Every gate is an opportunity to politely escort someone out—before you waste your time.

Lead Scoring Mechanics

Lead scoring assigns numerical values to prospects based on how likely they are to buy. It transforms gut feelings into repeatable systems.

The Three Pillars of Lead Scoring

Pillar What It Measures Example Criteria Typical Weight
Demographic Who is the person? Title, seniority, department 20-30%
Firmographic What is the company? Industry, revenue, employees, location 30-40%
Behavioral What have they done? Website visits, content downloads, demo requests 30-50%

Building a Lead Scoring Model

Step 1: Analyze Your Closed-Won Deals

Pull your last 50-100 won deals. Look for patterns:

  • What titles were involved in 80%+ of wins?
  • What company size closes fastest?
  • Which industries have highest win rates?
  • What behaviors preceded a purchase decision?

Step 2: Analyze Your Closed-Lost Deals

This is equally important. What patterns predict failure?

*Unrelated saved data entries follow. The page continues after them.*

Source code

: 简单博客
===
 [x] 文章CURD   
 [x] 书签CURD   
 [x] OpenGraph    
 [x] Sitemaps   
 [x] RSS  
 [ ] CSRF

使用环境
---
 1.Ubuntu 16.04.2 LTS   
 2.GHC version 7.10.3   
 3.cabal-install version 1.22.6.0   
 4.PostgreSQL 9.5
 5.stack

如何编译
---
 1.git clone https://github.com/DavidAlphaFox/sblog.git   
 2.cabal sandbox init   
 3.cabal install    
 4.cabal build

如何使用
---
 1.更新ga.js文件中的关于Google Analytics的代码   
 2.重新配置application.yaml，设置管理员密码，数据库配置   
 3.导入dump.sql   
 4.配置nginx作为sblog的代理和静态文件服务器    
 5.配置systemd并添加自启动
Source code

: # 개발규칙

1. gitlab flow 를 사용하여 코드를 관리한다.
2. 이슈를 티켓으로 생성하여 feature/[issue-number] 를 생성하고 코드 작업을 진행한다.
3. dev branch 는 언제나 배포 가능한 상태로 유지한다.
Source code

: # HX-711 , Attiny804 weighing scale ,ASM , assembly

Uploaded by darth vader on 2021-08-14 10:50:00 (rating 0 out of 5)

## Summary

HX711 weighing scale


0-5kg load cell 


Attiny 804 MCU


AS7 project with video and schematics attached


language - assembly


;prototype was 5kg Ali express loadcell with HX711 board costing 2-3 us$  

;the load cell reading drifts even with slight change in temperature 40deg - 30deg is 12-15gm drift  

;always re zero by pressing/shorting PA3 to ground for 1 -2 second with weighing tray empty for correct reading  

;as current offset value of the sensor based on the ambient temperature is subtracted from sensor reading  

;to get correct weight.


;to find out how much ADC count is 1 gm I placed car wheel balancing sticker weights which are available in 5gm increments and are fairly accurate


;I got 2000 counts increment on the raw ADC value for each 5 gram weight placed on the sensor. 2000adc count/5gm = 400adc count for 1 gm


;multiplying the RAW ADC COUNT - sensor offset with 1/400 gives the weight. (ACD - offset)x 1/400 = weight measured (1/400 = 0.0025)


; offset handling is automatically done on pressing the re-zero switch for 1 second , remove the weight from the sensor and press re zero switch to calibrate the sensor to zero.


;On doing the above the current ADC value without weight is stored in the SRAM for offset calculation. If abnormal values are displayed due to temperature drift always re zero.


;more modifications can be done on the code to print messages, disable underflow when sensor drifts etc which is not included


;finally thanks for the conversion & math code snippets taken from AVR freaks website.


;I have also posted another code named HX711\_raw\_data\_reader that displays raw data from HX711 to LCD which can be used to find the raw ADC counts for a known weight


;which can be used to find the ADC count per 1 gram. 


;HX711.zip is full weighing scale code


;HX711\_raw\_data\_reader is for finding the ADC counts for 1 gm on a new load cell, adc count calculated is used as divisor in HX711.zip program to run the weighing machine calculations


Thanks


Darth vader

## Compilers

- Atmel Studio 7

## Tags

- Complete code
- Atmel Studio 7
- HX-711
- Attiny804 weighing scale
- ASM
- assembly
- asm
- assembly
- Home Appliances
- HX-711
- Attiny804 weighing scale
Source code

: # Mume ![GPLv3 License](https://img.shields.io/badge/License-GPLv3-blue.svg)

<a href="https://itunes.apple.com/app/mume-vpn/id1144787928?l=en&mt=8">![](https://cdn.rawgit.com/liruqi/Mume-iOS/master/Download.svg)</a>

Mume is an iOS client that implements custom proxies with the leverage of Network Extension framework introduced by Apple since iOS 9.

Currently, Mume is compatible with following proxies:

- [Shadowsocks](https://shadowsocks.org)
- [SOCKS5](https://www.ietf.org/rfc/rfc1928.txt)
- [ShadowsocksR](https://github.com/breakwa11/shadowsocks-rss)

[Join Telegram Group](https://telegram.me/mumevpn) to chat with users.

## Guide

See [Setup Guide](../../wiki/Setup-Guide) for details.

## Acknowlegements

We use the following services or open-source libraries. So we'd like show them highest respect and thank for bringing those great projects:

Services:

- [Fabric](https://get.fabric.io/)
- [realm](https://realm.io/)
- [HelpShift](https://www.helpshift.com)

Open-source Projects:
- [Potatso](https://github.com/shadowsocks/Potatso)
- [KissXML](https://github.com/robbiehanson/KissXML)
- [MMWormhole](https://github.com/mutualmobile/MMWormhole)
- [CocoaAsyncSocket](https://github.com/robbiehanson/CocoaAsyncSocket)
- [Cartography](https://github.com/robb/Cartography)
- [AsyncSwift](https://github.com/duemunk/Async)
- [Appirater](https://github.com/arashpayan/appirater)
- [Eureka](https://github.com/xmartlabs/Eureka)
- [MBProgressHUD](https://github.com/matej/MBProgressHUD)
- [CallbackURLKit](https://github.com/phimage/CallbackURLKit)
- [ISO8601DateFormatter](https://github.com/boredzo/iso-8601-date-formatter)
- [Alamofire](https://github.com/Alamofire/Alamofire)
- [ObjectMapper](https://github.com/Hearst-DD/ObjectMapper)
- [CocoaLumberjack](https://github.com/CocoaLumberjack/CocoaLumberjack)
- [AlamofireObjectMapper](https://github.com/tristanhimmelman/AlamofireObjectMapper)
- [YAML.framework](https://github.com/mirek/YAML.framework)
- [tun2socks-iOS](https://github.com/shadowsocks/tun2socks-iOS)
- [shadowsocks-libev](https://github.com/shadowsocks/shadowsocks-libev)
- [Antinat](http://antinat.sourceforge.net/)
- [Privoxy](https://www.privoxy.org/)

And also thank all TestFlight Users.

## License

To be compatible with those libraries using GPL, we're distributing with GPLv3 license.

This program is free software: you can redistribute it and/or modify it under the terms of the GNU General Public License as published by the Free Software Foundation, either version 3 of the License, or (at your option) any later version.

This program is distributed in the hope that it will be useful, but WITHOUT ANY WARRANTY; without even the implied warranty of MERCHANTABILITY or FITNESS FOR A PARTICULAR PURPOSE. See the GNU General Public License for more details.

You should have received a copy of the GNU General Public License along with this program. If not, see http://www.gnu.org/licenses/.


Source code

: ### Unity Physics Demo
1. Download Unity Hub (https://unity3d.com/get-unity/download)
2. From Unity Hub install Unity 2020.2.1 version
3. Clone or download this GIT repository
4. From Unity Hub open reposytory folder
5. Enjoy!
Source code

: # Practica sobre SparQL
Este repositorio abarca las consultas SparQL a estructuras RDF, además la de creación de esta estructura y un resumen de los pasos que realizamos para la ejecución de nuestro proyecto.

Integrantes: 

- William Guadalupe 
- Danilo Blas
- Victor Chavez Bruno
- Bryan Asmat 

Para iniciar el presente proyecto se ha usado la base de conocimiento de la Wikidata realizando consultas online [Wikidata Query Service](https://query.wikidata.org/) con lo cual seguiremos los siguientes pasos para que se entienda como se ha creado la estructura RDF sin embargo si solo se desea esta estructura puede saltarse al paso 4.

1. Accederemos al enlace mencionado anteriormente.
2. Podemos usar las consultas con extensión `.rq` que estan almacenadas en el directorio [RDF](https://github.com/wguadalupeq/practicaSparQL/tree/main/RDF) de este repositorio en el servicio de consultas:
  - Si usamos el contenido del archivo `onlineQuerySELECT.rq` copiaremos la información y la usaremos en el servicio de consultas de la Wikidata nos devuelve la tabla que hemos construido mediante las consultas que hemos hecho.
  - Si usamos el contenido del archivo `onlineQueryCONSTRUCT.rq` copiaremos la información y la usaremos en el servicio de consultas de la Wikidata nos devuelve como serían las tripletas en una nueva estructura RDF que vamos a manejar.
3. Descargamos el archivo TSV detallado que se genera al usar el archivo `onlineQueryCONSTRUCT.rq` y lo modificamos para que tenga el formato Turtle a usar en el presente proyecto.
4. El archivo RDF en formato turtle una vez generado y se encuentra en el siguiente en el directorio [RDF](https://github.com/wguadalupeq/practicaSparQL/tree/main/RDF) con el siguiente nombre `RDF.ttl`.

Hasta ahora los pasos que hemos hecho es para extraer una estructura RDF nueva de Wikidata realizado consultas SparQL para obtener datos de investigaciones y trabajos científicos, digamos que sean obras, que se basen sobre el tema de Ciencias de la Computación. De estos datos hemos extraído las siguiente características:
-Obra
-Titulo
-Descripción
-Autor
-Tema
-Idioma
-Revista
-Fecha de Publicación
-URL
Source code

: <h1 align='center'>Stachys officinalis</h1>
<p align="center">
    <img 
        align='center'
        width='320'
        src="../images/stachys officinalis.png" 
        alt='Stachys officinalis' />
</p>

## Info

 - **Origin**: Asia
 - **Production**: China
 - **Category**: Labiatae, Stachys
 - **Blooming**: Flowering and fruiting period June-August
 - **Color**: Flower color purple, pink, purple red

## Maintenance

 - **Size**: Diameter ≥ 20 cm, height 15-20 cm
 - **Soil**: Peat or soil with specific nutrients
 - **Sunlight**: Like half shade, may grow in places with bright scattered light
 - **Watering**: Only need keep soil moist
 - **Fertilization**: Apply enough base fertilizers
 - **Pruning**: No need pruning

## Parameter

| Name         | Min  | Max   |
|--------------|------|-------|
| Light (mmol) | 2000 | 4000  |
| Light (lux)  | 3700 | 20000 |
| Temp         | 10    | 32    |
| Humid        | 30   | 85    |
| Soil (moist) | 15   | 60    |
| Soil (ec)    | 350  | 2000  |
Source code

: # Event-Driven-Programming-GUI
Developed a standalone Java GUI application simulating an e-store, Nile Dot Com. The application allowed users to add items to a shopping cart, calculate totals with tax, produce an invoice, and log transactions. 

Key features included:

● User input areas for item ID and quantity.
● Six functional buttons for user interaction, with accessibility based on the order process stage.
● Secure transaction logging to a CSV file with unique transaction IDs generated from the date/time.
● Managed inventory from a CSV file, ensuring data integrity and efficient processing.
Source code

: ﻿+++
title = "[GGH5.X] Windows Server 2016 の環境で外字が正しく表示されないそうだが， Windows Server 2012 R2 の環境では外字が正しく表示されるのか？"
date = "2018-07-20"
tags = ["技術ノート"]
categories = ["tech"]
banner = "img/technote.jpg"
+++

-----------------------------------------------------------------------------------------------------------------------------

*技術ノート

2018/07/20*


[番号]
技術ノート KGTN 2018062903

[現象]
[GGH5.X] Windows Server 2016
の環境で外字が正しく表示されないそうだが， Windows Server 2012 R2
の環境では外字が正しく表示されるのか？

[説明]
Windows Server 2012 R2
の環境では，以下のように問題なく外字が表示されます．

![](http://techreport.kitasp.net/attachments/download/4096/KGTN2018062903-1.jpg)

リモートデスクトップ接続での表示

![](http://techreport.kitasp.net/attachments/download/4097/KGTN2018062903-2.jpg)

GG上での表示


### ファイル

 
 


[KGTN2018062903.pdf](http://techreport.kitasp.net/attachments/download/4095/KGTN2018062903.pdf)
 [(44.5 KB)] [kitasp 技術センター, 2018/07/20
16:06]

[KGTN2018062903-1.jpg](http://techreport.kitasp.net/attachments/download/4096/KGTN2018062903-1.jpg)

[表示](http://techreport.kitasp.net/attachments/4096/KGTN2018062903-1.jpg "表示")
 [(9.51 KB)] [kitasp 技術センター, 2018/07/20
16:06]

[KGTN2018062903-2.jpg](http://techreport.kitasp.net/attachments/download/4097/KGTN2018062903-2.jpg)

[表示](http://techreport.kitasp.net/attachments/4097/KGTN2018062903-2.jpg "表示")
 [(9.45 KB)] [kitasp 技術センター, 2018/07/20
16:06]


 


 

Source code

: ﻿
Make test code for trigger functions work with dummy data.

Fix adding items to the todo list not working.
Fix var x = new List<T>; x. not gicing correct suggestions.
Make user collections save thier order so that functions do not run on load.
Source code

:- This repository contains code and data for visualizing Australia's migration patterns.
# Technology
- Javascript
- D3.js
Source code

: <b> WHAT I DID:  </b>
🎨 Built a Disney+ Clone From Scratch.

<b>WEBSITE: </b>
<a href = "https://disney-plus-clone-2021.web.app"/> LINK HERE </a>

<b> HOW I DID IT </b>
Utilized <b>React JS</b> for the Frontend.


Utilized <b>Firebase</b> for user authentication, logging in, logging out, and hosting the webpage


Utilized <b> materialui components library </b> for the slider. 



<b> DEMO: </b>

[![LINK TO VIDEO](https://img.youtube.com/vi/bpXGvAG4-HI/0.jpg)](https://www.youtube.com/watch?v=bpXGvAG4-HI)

  • Deals lost to "no decision"—what did they have in common?
  • Which industries have lowest win rates?
  • At what stage do most deals die?

Step 3: Assign Point Values

Example Scoring Model:
  • VP or C-level title: +20 points
  • Director title: +15 points
  • Manager title: +10 points
  • Company revenue $10M-100M: +25 points
  • Target industry: +20 points
  • Requested demo: +30 points
  • Downloaded pricing page: +15 points
  • Competitor customer (expansion): +25 points
  • Negative: No budget authority: -50 points

Step 4: Define Score Thresholds

  • Hot (80+ points): Immediate sales follow-up, priority 1
  • Warm (50-79 points): Standard qualification call within 24-48 hours
  • Cool (25-49 points): Marketing nurture, not sales-ready
  • Cold (<25 points): Long-term nurture or disqualify

Deal Prioritization

Once you've scored leads, you need to prioritize which qualified deals get your time. Not all qualified deals are equal.

The Prioritization Matrix

Plot your deals on two axes:

High Deal Value Low Deal Value
High Win Probability Priority 1: All Hands
Maximum effort, executive involvement
Priority 2: Efficient Close
Standard process, don't overcomplicate
Low Win Probability Priority 3: Strategic Bet
Invest selectively, manage risk
Priority 4: Minimum Viable
Automate or deprioritize

The ICE Prioritization Method

For more nuanced prioritization, use ICE scoring on your qualified deals:

  • Impact (1-10): How big is the revenue potential?
  • Confidence (1-10): How sure are you this will close?
  • Ease (1-10): How much effort to close it?

ICE Score = (Impact + Confidence + Ease) / 3

Stack-rank your pipeline by ICE score weekly. Work from the top down.

Time Allocation by Deal Priority

Resource Management

If you have 40 hours of selling time per week:

  • Priority 1 (High Value + High Probability): 50% of time (20 hours)
  • Priority 2 (Lower Value + High Probability): 25% of time (10 hours)
  • Priority 3 (High Value + Lower Probability): 20% of time (8 hours)
  • Priority 4 (Low Value + Low Probability): 5% of time (2 hours max—automate)

Most reps spend time inversely—more on low-probability deals hoping they'll convert. Flip the script.

BANT Framework

BANT is the grandfather of qualification frameworks, developed by IBM in the 1960s. It stands for Budget, Authority, Need, Timeline. While some argue it's outdated, understanding BANT is foundational because every modern framework builds on these four pillars.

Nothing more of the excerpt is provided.